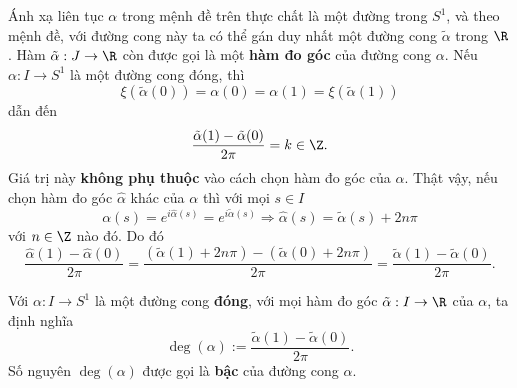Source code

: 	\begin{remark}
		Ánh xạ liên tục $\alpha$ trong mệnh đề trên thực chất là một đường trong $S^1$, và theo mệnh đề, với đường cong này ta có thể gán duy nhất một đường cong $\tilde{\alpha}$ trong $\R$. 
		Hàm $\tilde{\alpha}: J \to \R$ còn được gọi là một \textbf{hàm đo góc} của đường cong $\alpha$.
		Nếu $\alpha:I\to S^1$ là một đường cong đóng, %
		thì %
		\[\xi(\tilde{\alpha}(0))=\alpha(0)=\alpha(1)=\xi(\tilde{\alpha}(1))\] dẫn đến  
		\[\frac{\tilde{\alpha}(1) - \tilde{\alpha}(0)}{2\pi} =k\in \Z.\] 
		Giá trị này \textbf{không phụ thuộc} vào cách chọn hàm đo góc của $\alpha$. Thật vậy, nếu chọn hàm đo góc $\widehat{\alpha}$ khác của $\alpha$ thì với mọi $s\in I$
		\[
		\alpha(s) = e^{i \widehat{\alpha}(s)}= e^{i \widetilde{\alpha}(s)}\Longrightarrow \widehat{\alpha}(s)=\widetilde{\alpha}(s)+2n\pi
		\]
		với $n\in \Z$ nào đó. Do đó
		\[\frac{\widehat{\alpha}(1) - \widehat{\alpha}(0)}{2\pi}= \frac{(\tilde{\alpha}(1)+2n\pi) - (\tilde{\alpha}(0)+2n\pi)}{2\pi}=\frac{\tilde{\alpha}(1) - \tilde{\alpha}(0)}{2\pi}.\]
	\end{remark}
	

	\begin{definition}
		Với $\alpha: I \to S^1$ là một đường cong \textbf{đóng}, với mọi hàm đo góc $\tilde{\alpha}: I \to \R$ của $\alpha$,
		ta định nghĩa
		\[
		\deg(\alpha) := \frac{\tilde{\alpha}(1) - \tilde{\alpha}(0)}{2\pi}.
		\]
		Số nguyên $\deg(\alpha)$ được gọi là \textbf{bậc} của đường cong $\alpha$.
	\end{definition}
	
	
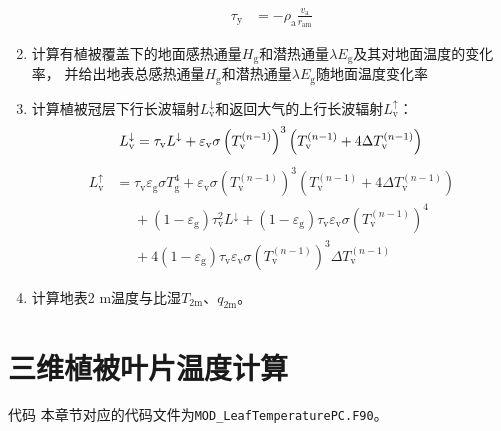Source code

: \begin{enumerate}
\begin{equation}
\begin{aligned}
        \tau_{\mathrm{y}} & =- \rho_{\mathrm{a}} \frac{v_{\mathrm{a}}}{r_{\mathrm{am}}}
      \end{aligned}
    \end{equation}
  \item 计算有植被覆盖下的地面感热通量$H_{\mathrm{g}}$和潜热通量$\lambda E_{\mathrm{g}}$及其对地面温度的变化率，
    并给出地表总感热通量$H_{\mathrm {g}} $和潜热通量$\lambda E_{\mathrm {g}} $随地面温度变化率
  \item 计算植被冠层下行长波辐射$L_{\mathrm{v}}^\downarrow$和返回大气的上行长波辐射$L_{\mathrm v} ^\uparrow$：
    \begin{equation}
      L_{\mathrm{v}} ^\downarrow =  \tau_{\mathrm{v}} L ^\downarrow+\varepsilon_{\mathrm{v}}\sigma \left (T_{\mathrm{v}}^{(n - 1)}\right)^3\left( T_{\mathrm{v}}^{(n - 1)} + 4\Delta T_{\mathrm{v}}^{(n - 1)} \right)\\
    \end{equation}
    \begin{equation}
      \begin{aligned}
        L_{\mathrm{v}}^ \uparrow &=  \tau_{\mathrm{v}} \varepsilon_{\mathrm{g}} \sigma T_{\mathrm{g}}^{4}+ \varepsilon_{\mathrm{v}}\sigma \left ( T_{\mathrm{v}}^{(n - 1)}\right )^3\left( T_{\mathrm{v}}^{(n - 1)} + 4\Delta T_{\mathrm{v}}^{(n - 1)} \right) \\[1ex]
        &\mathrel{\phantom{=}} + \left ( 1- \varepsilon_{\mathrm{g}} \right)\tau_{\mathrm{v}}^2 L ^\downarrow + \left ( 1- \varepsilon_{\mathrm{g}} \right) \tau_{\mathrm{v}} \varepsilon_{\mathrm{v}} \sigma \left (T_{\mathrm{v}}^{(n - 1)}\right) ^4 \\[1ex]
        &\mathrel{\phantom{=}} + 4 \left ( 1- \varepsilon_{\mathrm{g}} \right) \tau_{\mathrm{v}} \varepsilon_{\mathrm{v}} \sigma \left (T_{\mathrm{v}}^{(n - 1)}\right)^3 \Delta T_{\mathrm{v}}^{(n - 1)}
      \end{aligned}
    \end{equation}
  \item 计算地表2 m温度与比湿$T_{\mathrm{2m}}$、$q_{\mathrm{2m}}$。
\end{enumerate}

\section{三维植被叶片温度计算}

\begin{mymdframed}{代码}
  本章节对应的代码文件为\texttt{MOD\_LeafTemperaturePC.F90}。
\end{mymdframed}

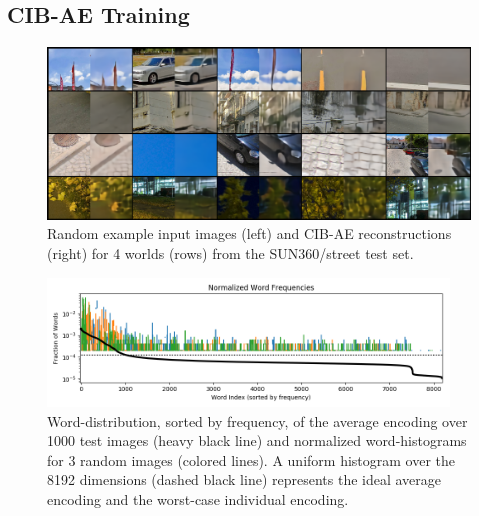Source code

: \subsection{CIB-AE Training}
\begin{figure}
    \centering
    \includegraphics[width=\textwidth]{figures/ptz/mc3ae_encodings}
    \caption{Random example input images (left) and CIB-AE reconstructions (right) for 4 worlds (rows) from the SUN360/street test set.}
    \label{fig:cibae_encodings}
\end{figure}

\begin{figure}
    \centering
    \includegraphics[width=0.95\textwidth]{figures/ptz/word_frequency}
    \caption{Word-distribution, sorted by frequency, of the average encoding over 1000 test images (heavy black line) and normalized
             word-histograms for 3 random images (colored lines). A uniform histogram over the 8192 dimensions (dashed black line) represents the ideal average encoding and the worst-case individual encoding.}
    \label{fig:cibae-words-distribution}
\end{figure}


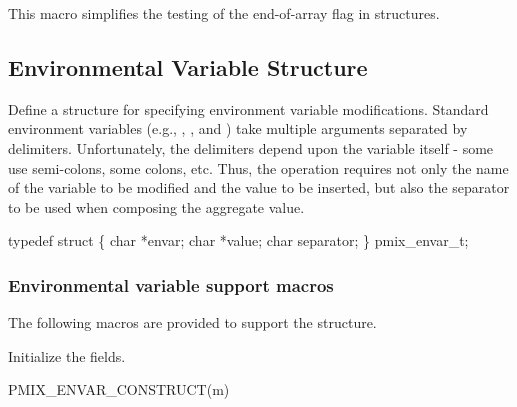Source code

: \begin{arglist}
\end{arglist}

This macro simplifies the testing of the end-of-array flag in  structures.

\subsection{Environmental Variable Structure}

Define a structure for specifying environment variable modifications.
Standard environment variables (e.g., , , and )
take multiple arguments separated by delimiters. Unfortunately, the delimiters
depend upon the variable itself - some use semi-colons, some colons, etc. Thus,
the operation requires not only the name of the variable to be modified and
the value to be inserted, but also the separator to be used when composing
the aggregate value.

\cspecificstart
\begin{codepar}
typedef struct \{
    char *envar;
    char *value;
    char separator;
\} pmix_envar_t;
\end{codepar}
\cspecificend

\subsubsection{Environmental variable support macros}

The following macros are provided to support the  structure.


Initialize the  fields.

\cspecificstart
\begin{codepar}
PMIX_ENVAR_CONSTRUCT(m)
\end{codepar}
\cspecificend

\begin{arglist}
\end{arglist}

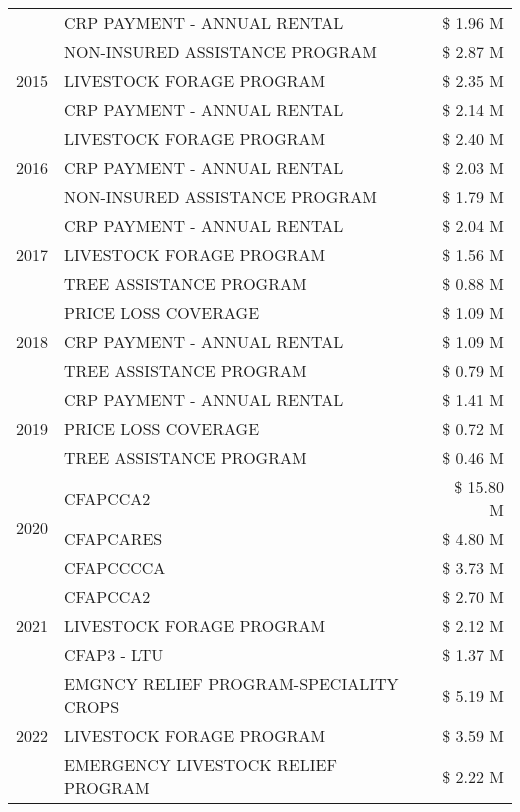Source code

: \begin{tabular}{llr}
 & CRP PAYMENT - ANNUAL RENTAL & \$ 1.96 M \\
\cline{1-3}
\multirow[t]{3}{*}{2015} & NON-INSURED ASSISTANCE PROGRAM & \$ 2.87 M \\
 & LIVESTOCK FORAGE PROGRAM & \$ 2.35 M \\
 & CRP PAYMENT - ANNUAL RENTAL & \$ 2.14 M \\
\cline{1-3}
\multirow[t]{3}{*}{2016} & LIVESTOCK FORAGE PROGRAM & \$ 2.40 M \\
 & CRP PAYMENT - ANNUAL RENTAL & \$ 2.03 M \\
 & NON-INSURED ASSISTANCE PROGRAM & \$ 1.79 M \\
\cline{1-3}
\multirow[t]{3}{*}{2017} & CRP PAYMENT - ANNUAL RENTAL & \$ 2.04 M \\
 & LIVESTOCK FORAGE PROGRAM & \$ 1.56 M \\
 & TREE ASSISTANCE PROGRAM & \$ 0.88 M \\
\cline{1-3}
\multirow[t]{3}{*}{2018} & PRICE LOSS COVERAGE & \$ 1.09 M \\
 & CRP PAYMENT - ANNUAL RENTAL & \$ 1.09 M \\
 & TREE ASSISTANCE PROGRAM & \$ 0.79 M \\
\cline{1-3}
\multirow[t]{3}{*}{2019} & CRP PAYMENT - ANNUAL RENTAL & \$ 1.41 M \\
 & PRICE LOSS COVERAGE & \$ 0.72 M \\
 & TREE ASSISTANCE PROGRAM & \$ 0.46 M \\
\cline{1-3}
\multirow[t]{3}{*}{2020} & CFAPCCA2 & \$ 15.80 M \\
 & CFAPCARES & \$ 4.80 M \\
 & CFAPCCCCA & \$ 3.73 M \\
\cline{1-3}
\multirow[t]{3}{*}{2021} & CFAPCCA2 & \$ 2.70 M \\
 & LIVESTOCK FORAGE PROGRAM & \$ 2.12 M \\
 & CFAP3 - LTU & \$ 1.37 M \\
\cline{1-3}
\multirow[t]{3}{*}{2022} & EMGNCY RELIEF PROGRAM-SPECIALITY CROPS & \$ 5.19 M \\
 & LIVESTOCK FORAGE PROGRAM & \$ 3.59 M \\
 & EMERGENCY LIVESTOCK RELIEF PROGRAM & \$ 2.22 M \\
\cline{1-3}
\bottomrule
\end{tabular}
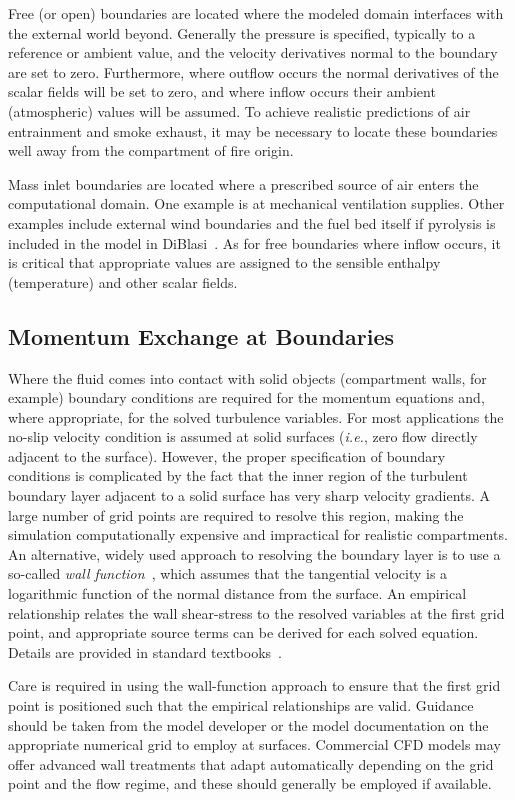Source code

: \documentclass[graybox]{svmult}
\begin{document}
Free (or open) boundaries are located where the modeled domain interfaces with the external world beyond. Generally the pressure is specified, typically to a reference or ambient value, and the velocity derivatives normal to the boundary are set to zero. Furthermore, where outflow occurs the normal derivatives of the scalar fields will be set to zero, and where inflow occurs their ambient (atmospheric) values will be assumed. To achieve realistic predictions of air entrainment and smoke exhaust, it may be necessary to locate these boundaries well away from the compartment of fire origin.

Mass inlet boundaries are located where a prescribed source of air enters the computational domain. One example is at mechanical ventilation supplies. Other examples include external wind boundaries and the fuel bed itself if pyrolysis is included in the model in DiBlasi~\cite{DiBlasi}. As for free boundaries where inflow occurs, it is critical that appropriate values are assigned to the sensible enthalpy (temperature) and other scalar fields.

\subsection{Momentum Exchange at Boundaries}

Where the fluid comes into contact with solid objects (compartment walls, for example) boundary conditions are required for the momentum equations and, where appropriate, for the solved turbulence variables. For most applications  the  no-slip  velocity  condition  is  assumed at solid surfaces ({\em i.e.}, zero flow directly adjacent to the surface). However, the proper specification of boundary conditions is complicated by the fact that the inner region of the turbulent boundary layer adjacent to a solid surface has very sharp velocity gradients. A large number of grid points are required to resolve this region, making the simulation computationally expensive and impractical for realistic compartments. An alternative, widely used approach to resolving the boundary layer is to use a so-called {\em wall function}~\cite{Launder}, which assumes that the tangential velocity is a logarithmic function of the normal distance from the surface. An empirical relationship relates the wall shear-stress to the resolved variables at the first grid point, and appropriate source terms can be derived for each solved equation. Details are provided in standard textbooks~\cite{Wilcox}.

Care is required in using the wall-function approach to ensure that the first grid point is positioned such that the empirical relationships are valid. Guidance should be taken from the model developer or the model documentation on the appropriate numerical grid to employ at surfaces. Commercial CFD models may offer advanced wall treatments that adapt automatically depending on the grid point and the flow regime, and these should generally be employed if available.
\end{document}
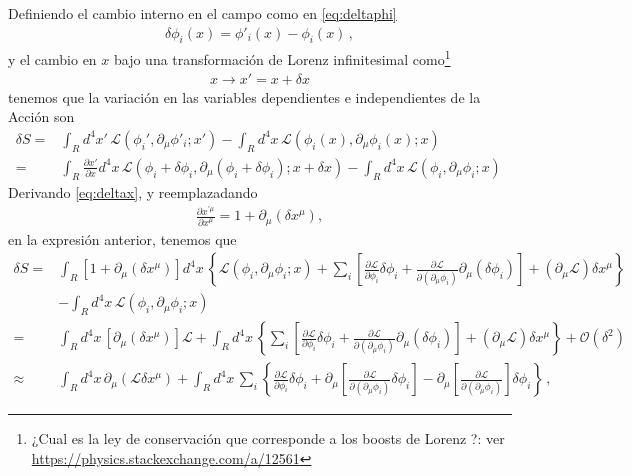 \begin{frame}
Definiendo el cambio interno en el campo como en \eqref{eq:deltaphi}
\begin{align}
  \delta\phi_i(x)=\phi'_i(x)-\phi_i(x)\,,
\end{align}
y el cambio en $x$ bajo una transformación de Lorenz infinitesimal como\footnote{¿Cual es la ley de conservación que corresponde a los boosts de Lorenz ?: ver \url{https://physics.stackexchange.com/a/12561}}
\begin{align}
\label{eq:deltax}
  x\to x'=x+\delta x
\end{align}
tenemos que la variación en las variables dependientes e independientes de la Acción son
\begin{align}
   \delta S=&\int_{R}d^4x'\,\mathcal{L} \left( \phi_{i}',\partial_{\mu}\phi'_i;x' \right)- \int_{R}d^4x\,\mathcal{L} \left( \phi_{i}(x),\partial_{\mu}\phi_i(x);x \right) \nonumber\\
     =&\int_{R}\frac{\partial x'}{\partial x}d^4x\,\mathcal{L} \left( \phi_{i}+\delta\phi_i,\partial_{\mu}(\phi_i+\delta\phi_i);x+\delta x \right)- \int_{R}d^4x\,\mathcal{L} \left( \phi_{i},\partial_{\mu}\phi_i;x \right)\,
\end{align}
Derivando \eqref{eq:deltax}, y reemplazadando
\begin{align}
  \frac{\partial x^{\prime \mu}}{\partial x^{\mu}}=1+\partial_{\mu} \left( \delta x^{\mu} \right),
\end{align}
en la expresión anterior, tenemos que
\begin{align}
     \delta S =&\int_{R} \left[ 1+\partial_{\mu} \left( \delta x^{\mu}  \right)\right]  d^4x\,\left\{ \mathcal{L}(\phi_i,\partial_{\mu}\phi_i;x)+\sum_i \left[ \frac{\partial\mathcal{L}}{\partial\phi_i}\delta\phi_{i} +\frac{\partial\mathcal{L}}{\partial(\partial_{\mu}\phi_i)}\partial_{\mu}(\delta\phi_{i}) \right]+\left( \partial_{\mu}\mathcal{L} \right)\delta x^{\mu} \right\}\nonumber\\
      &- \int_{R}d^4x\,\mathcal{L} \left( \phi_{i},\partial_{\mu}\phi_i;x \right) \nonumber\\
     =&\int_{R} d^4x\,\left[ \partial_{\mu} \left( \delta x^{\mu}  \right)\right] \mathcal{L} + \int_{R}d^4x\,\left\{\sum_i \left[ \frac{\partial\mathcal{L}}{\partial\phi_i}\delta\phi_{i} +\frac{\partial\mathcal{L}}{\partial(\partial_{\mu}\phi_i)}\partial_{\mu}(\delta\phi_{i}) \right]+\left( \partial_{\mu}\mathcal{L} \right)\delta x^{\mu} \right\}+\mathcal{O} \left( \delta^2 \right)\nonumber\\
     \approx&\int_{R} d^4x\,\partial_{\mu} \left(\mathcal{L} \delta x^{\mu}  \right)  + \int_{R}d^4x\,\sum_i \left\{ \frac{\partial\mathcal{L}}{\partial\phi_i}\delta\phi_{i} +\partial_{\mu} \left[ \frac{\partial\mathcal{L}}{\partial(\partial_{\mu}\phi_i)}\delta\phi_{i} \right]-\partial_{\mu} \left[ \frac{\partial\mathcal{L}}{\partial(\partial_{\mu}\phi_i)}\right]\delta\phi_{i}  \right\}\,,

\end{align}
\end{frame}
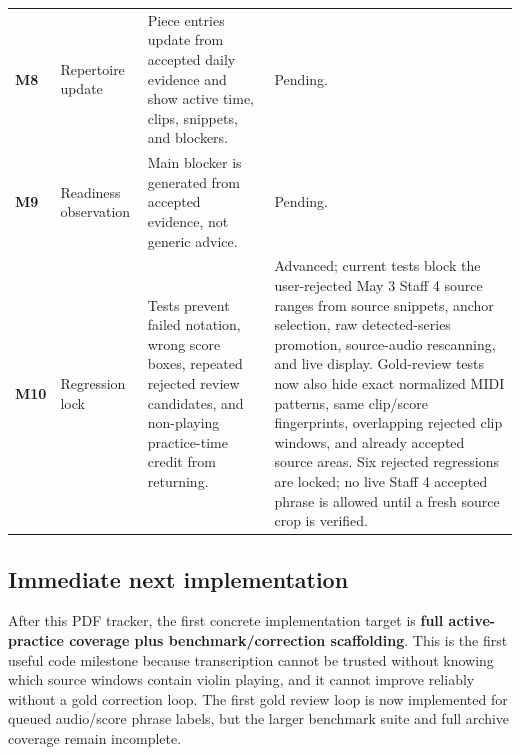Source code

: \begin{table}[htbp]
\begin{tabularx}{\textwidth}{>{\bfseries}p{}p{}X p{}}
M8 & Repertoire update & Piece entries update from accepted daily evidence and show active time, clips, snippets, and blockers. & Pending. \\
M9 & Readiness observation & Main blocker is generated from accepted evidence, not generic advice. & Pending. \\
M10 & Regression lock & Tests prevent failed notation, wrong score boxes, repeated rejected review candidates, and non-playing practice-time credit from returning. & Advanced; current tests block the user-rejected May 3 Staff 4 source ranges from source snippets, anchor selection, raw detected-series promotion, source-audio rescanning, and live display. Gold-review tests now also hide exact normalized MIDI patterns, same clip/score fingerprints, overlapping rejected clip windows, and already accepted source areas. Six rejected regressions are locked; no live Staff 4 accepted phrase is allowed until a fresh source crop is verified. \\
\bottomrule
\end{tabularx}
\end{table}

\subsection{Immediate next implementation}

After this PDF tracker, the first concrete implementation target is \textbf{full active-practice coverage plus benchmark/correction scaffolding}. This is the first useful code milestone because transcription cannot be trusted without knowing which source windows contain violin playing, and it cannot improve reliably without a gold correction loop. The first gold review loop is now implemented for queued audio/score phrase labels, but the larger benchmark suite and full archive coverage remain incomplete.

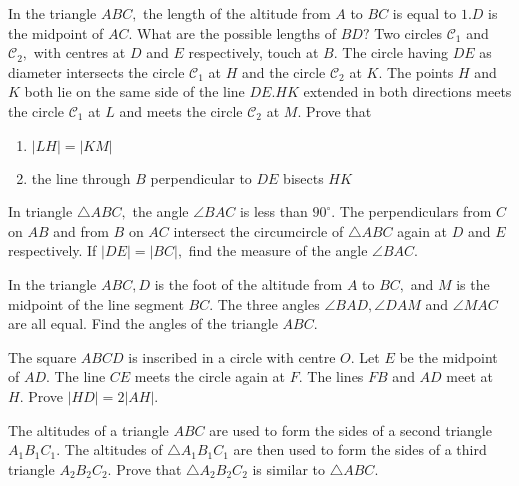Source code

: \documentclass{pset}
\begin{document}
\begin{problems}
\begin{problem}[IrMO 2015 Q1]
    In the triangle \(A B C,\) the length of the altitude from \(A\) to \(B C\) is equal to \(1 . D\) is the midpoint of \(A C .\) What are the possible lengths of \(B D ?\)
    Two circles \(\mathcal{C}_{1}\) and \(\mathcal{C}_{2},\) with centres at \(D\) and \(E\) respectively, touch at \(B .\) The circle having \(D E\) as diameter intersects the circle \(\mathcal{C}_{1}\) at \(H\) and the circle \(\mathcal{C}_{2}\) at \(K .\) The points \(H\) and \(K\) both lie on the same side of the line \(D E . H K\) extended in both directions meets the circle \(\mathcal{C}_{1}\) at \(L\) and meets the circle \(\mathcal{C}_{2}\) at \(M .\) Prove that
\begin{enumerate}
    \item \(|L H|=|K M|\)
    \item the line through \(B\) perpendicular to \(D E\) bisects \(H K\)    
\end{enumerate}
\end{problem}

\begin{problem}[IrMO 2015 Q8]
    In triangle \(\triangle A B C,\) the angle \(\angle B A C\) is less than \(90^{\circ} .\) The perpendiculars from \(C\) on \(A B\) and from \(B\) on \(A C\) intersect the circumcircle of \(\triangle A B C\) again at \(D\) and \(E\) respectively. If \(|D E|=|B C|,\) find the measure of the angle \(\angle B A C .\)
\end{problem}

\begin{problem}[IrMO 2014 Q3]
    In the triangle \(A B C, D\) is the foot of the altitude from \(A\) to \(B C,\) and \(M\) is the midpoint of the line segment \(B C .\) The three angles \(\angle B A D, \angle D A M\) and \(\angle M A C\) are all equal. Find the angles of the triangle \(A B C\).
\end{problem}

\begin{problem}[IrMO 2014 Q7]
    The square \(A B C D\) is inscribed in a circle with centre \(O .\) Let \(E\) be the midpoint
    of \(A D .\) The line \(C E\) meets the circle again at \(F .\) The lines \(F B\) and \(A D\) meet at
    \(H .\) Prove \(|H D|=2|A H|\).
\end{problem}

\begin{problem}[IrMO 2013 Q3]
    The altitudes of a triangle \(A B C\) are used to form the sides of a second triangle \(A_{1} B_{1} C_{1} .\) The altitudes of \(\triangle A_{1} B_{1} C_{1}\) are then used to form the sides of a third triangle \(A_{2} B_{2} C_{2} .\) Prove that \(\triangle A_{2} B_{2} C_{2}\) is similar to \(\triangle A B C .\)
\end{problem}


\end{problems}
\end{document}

:::

▸ **ASSIGNMENT**
All that should be written out is the stretch of lines above between the one holding "RENTAL & \$ 2.14 M \\" and the one holding "COVERAGE & \$ 1.09 M \\", inclusive, exactly as given.

▸ **TASK ANSWER**
 & CRP PAYMENT - ANNUAL RENTAL & \$ 2.14 M \\
\cline{1-3}
\multirow[t]{3}{*}{2016} & LIVESTOCK FORAGE PROGRAM & \$ 2.40 M \\
 & CRP PAYMENT - ANNUAL RENTAL & \$ 2.03 M \\
 & NON-INSURED ASSISTANCE PROGRAM & \$ 1.79 M \\
\cline{1-3}
\multirow[t]{3}{*}{2017} & CRP PAYMENT - ANNUAL RENTAL & \$ 2.04 M \\
 & LIVESTOCK FORAGE PROGRAM & \$ 1.56 M \\
 & TREE ASSISTANCE PROGRAM & \$ 0.88 M \\
\cline{1-3}
\multirow[t]{3}{*}{2018} & PRICE LOSS COVERAGE & \$ 1.09 M \\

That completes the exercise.